Saturday, April 12, 2008

Be a Superhero - Beat Pride, Your Financial Arch Nemesis

If you think about it most people could do with so much less than they do. Why do you think that is? Do you think that people WANT to part with their money? Do they want to give it away to the cable company, or the store, or to the guys who manicures their lawn? We all realize that it is possible to live a just a few things as they did 100 years ago. Why do we feel as though we are entitled to have the latest a greatest things?
Do you always try to show your best feathers?

Pride. We like to have nice things. We like getting compliments on our new haircut or our new car. We like to have the nicest lawn on the block or have a new pair of earrings. But who is all that stuff actually for? Is it for you or so your neighbors will think that you are well off? Is it for your wife's parents so they will think that their daughter did not do too bad marrying you? Is it so your best girlfriends will think you are the cutest mom of the group? How about when you go to church? Are you dressing up in your "Sunday best" to glorify God or to look like the most put together family?

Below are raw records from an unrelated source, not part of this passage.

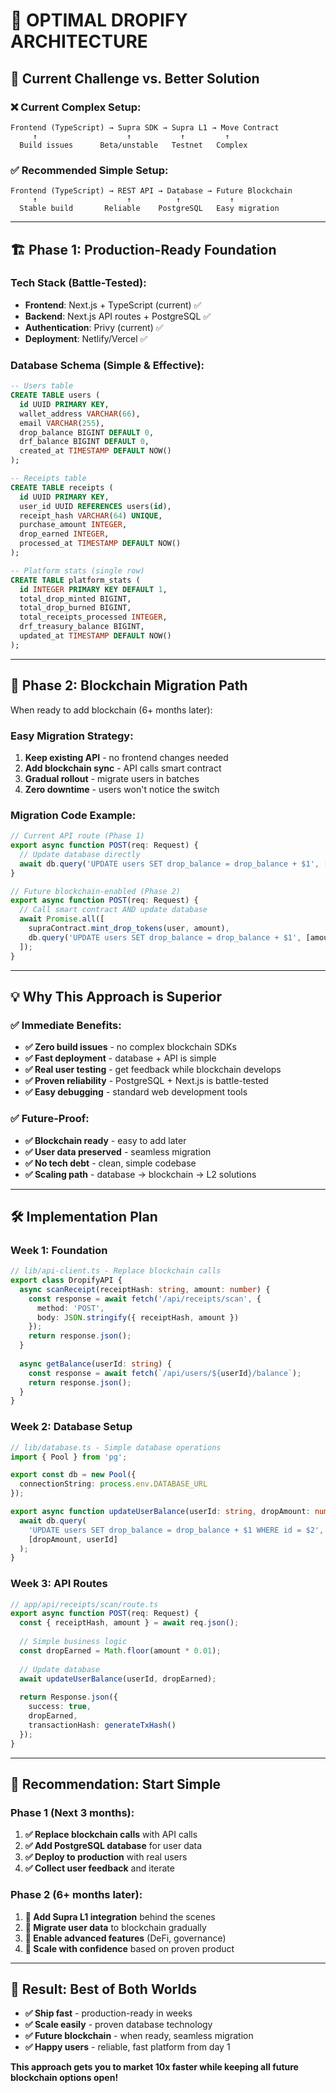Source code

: # 🚀 OPTIMAL DROPIFY ARCHITECTURE

## 🎯 **Current Challenge vs. Better Solution**

### **❌ Current Complex Setup:**
```
Frontend (TypeScript) → Supra SDK → Supra L1 → Move Contract
     ↑                    ↑           ↑         ↑
  Build issues      Beta/unstable   Testnet   Complex
```

### **✅ Recommended Simple Setup:**
```
Frontend (TypeScript) → REST API → Database → Future Blockchain
     ↑                    ↑          ↑           ↑
  Stable build       Reliable    PostgreSQL   Easy migration
```

---

## 🏗️ **Phase 1: Production-Ready Foundation**

### **Tech Stack (Battle-Tested):**
- **Frontend**: Next.js + TypeScript (current) ✅
- **Backend**: Next.js API routes + PostgreSQL ✅
- **Authentication**: Privy (current) ✅
- **Deployment**: Netlify/Vercel ✅

### **Database Schema (Simple & Effective):**
```sql
-- Users table
CREATE TABLE users (
  id UUID PRIMARY KEY,
  wallet_address VARCHAR(66),
  email VARCHAR(255),
  drop_balance BIGINT DEFAULT 0,
  drf_balance BIGINT DEFAULT 0,
  created_at TIMESTAMP DEFAULT NOW()
);

-- Receipts table  
CREATE TABLE receipts (
  id UUID PRIMARY KEY,
  user_id UUID REFERENCES users(id),
  receipt_hash VARCHAR(64) UNIQUE,
  purchase_amount INTEGER,
  drop_earned INTEGER,
  processed_at TIMESTAMP DEFAULT NOW()
);

-- Platform stats (single row)
CREATE TABLE platform_stats (
  id INTEGER PRIMARY KEY DEFAULT 1,
  total_drop_minted BIGINT,
  total_drop_burned BIGINT,
  total_receipts_processed INTEGER,
  drf_treasury_balance BIGINT,
  updated_at TIMESTAMP DEFAULT NOW()
);
```

---

## 🔄 **Phase 2: Blockchain Migration Path**

When ready to add blockchain (6+ months later):

### **Easy Migration Strategy:**
1. **Keep existing API** - no frontend changes needed
2. **Add blockchain sync** - API calls smart contract
3. **Gradual rollout** - migrate users in batches
4. **Zero downtime** - users won't notice the switch

### **Migration Code Example:**
```typescript
// Current API route (Phase 1)
export async function POST(req: Request) {
  // Update database directly
  await db.query('UPDATE users SET drop_balance = drop_balance + $1', [amount]);
}

// Future blockchain-enabled (Phase 2) 
export async function POST(req: Request) {
  // Call smart contract AND update database
  await Promise.all([
    supraContract.mint_drop_tokens(user, amount),
    db.query('UPDATE users SET drop_balance = drop_balance + $1', [amount])
  ]);
}
```

---

## 💡 **Why This Approach is Superior**

### **✅ Immediate Benefits:**
- **✅ Zero build issues** - no complex blockchain SDKs
- **✅ Fast deployment** - database + API is simple
- **✅ Real user testing** - get feedback while blockchain develops
- **✅ Proven reliability** - PostgreSQL + Next.js is battle-tested
- **✅ Easy debugging** - standard web development tools

### **✅ Future-Proof:**
- **✅ Blockchain ready** - easy to add later
- **✅ User data preserved** - seamless migration
- **✅ No tech debt** - clean, simple codebase
- **✅ Scaling path** - database → blockchain → L2 solutions

---

## 🛠️ **Implementation Plan**

### **Week 1: Foundation**
```typescript
// lib/api-client.ts - Replace blockchain calls
export class DropifyAPI {
  async scanReceipt(receiptHash: string, amount: number) {
    const response = await fetch('/api/receipts/scan', {
      method: 'POST',
      body: JSON.stringify({ receiptHash, amount })
    });
    return response.json();
  }
  
  async getBalance(userId: string) {
    const response = await fetch(`/api/users/${userId}/balance`);
    return response.json();
  }
}
```

### **Week 2: Database Setup**
```typescript
// lib/database.ts - Simple database operations
import { Pool } from 'pg';

export const db = new Pool({
  connectionString: process.env.DATABASE_URL
});

export async function updateUserBalance(userId: string, dropAmount: number) {
  await db.query(
    'UPDATE users SET drop_balance = drop_balance + $1 WHERE id = $2',
    [dropAmount, userId]
  );
}
```

### **Week 3: API Routes**
```typescript
// app/api/receipts/scan/route.ts
export async function POST(req: Request) {
  const { receiptHash, amount } = await req.json();
  
  // Simple business logic
  const dropEarned = Math.floor(amount * 0.01);
  
  // Update database
  await updateUserBalance(userId, dropEarned);
  
  return Response.json({ 
    success: true, 
    dropEarned,
    transactionHash: generateTxHash() 
  });
}
```

---

## 🎯 **Recommendation: Start Simple**

### **Phase 1 (Next 3 months):**
1. **✅ Replace blockchain calls** with API calls
2. **✅ Add PostgreSQL database** for user data  
3. **✅ Deploy to production** with real users
4. **✅ Collect user feedback** and iterate

### **Phase 2 (6+ months later):**
1. **🔄 Add Supra L1 integration** behind the scenes
2. **🔄 Migrate user data** to blockchain gradually
3. **🔄 Enable advanced features** (DeFi, governance)
4. **🔄 Scale with confidence** based on proven product

---

## 🚀 **Result: Best of Both Worlds**

- **✅ Ship fast** - production-ready in weeks
- **✅ Scale easily** - proven database technology  
- **✅ Future blockchain** - when ready, seamless migration
- **✅ Happy users** - reliable, fast platform from day 1

**This approach gets you to market 10x faster while keeping all future blockchain options open!**
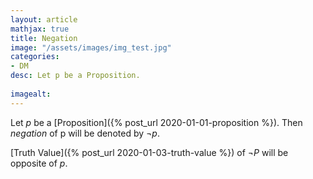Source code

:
 ```yaml
---
layout: article
mathjax: true
title: Negation
image: "/assets/images/img_test.jpg"
categories:
- DM
desc: Let p be a Proposition.
 
imagealt: 
---
```


Let *p* be a [Proposition]({% post_url 2020-01-01-proposition %}).
Then *negation* of p will be denoted by $\neg p$.


































































































































































































































































































































































[Truth Value]({% post_url 2020-01-03-truth-value %}) of $\neg P$ will be opposite of *p*.
































































































































































































































































































































































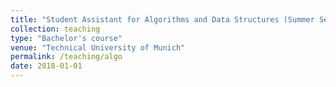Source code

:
 ```yaml
---
title: "Student Assistant for Algorithms and Data Structures (Summer Semester 18)"
collection: teaching
type: "Bachelor's course"
venue: "Technical University of Munich"
permalink: /teaching/algo
date: 2018-01-01
---
```

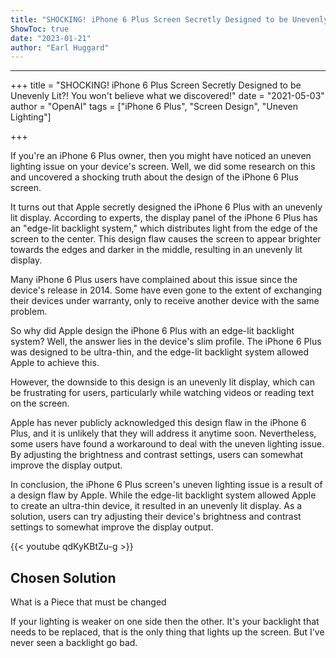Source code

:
 ```yaml
---
title: "SHOCKING! iPhone 6 Plus Screen Secretly Designed to be Unevenly Lit?! You won't believe what we discovered!"
ShowToc: true 
date: "2023-01-21"
author: "Earl Huggard"
---
```

*****
+++
title = "SHOCKING! iPhone 6 Plus Screen Secretly Designed to be Unevenly Lit?! You won't believe what we discovered!"
date = "2021-05-03"
author = "OpenAI"
tags = ["iPhone 6 Plus", "Screen Design", "Uneven Lighting"]

+++

If you're an iPhone 6 Plus owner, then you might have noticed an uneven lighting issue on your device's screen. Well, we did some research on this and uncovered a shocking truth about the design of the iPhone 6 Plus screen. 

It turns out that Apple secretly designed the iPhone 6 Plus with an unevenly lit display. According to experts, the display panel of the iPhone 6 Plus has an "edge-lit backlight system," which distributes light from the edge of the screen to the center. This design flaw causes the screen to appear brighter towards the edges and darker in the middle, resulting in an unevenly lit display. 

Many iPhone 6 Plus users have complained about this issue since the device's release in 2014. Some have even gone to the extent of exchanging their devices under warranty, only to receive another device with the same problem. 

So why did Apple design the iPhone 6 Plus with an edge-lit backlight system? Well, the answer lies in the device's slim profile. The iPhone 6 Plus was designed to be ultra-thin, and the edge-lit backlight system allowed Apple to achieve this. 

However, the downside to this design is an unevenly lit display, which can be frustrating for users, particularly while watching videos or reading text on the screen. 

Apple has never publicly acknowledged this design flaw in the iPhone 6 Plus, and it is unlikely that they will address it anytime soon. Nevertheless, some users have found a workaround to deal with the uneven lighting issue. By adjusting the brightness and contrast settings, users can somewhat improve the display output. 

In conclusion, the iPhone 6 Plus screen's uneven lighting issue is a result of a design flaw by Apple. While the edge-lit backlight system allowed Apple to create an ultra-thin device, it resulted in an unevenly lit display. As a solution, users can try adjusting their device's brightness and contrast settings to somewhat improve the display output.

{{< youtube qdKyKBtZu-g >}} 



## Chosen Solution
 What is a  Piece that must be changed

 If your lighting is weaker on one side then the other. It's your backlight that needs to be replaced, that is the only thing that lights up the screen. But I've never seen a backlight go bad.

Contemplate why you spend money on things. By spending money on things we really do not need it sets us up for financial failure. Before you consider buying that new outfit think about who you are actually buying it for. It is not bad to have a few nice things. But when it becomes a need for you to maintain a certain persona or public image then it encroaches on your financial well being. Do you really need to spend that money or could it serve you better in your savings account?

Be a superhero - beat pride, your financial arch nemesis.

1 comment:

Jerry said...

There is a sermon in this particular post, just trying to get out! I firmly believe that pride is one of the big undermining forces of our modern society, and the fact is that it also leads to financial dysfunction more often than not. An honest analysis of motives and an effort to make progress in the right directions can offer some insurance of humility... over time and with continued effort. Great post!